EXERCISE DETAILS
Read the entries below and pull out each line with the string "iterations".
################
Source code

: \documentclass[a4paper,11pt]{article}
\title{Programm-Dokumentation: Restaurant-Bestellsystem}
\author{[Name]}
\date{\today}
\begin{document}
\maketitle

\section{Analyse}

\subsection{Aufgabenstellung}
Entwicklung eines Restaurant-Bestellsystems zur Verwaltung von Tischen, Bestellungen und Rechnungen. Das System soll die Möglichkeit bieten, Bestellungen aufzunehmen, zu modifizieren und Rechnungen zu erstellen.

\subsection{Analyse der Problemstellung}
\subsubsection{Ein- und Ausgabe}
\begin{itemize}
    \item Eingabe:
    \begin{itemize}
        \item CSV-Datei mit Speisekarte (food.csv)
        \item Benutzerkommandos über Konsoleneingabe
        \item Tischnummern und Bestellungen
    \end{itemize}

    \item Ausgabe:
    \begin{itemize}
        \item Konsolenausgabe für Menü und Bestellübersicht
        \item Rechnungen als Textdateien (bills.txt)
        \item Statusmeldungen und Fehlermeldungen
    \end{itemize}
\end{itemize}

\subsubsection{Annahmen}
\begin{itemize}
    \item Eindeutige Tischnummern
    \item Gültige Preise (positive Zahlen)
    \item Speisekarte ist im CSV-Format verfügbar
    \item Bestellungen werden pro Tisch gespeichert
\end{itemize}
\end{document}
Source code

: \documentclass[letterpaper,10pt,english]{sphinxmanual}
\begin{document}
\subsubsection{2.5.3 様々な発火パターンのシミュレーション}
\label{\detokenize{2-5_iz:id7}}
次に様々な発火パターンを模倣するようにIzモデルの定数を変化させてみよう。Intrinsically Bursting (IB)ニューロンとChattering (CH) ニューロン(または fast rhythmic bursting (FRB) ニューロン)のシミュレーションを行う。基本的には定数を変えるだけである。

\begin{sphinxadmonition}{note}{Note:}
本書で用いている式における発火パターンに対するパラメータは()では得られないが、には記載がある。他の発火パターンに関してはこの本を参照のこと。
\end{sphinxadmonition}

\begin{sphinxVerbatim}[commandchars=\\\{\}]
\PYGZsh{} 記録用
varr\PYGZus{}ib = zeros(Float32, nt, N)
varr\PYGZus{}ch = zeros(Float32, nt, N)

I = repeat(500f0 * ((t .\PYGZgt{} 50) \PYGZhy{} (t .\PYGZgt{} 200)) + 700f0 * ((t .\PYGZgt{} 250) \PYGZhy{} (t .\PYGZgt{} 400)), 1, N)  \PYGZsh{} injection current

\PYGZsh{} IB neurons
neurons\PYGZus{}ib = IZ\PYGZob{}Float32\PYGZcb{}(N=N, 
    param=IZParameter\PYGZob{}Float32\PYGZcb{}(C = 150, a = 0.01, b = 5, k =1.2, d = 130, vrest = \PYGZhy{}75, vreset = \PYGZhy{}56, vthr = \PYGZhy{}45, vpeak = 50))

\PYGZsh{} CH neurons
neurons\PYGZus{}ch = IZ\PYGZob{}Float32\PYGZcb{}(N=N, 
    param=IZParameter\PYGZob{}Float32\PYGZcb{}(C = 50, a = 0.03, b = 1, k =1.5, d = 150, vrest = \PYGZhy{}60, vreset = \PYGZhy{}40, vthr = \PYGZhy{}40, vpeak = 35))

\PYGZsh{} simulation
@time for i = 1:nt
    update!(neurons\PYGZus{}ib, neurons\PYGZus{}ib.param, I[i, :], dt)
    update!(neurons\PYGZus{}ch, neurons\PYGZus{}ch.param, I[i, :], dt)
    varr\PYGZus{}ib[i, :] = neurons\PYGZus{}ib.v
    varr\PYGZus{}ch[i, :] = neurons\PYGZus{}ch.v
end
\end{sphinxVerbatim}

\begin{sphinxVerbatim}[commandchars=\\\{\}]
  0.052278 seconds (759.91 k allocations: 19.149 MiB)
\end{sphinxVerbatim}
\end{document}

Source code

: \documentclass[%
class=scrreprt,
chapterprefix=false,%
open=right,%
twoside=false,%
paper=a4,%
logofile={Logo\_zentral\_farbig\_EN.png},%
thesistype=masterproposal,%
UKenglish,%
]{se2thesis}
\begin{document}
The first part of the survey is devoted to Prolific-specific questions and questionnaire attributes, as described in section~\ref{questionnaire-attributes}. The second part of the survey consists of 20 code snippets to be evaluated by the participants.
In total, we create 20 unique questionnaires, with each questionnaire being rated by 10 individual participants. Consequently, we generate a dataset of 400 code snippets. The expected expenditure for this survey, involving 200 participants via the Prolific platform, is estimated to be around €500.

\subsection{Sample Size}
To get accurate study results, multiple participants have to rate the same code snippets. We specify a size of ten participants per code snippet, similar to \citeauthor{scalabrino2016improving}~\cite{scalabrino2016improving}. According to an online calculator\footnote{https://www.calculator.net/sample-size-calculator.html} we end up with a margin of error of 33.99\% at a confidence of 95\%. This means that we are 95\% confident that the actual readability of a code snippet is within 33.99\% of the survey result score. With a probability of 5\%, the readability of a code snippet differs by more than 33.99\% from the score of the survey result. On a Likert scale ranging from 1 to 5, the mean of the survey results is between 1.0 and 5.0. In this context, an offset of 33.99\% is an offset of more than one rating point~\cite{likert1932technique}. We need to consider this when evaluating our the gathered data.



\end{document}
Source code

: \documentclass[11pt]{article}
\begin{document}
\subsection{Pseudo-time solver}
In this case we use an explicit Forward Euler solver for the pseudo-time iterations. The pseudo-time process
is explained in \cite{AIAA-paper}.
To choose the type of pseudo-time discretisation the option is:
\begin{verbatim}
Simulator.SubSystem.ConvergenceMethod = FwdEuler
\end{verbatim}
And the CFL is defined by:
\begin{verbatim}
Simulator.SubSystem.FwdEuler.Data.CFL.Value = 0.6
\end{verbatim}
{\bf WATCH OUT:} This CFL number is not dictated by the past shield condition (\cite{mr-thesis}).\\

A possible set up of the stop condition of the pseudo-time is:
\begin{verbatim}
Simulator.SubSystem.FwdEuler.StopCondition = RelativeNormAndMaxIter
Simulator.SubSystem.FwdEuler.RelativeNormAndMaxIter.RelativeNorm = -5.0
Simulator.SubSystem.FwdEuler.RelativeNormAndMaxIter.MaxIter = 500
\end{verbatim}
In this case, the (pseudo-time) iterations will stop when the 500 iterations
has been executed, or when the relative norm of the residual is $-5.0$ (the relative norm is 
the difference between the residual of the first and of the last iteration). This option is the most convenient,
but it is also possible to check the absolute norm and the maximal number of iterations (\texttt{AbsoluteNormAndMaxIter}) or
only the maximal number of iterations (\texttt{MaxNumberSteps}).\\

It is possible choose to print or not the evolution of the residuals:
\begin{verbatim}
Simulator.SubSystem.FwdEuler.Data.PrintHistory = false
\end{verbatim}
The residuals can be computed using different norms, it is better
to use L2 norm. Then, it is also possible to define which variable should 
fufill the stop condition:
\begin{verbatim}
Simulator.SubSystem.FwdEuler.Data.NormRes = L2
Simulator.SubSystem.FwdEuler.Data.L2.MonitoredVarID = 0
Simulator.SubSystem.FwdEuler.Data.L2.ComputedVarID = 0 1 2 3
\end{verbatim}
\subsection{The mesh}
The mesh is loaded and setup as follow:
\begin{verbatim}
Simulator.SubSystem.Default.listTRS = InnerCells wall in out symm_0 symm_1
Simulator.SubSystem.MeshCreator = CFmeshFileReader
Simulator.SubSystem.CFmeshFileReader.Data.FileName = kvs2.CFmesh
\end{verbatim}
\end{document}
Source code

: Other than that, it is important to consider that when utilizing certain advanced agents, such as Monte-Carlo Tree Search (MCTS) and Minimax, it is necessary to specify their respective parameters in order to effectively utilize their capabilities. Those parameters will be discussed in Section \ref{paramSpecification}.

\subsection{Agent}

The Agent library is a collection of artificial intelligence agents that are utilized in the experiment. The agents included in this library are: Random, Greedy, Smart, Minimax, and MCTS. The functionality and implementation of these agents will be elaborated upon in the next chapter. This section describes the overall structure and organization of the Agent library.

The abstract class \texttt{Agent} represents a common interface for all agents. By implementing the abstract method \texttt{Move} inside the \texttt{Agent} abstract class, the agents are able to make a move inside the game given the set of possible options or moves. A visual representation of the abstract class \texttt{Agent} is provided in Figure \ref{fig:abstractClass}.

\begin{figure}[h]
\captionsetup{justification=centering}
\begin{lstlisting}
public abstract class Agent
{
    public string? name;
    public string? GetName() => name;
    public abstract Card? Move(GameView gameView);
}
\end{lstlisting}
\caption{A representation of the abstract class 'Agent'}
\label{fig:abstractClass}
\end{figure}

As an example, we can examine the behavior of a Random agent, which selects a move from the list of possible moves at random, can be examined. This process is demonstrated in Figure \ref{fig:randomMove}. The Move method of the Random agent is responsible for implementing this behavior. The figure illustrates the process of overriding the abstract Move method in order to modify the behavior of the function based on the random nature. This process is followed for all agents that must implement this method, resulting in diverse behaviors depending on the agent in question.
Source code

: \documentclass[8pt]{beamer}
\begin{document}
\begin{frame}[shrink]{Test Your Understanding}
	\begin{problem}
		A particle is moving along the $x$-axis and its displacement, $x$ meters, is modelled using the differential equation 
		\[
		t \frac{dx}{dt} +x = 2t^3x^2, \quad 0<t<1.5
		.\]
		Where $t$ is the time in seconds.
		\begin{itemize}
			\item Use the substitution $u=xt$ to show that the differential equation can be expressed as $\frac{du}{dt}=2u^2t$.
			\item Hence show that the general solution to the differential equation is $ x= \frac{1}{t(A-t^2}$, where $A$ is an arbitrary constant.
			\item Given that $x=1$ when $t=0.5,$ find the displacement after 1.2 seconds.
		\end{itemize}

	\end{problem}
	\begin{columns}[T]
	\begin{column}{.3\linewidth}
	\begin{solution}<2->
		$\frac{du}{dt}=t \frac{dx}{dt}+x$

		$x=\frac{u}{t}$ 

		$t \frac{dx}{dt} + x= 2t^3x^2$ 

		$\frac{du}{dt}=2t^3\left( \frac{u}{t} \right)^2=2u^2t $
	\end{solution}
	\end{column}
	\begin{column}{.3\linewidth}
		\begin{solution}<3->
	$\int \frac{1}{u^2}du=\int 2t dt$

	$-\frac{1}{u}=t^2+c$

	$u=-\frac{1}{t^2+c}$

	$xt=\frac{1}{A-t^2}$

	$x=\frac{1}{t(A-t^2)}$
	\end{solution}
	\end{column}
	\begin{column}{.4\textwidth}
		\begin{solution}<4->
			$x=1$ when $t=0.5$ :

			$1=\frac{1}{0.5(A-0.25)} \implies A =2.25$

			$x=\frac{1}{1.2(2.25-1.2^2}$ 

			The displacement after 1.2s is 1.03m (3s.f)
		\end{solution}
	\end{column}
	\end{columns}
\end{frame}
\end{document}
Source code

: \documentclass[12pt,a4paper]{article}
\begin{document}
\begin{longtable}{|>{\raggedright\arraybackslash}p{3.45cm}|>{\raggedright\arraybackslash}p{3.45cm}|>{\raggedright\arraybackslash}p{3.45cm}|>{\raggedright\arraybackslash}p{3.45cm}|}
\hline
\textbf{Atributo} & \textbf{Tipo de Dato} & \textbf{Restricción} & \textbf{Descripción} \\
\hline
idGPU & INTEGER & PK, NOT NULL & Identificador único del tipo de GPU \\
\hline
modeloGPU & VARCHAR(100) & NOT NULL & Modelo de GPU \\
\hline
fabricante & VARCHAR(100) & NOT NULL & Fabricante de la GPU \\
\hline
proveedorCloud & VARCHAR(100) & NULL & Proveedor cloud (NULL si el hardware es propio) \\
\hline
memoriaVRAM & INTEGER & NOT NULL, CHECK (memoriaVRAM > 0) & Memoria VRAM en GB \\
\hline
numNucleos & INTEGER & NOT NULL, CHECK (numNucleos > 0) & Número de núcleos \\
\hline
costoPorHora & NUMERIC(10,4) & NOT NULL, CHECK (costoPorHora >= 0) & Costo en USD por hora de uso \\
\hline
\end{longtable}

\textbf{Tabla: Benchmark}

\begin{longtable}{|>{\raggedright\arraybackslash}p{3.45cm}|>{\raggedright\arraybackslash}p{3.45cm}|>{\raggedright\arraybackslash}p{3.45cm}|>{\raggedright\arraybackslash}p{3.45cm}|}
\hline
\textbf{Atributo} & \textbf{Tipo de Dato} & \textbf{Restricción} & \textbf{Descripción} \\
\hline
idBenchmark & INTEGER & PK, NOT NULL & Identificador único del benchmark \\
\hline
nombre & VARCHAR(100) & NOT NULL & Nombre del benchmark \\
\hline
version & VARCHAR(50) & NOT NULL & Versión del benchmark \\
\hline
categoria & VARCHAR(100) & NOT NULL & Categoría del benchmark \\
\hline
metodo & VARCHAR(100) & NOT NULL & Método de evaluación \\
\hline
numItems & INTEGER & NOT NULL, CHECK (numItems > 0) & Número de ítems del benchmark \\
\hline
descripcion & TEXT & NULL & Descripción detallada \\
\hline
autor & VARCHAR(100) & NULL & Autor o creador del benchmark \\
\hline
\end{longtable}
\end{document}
################
THE COMPLETED TASK
In this case we use an explicit Forward Euler solver for the pseudo-time iterations. The pseudo-time process
In this case, the (pseudo-time) iterations will stop when the 500 iterations
but it is also possible to check the absolute norm and the maximal number of iterations (\texttt{AbsoluteNormAndMaxIter}) or
only the maximal number of iterations (\texttt{MaxNumberSteps}).\\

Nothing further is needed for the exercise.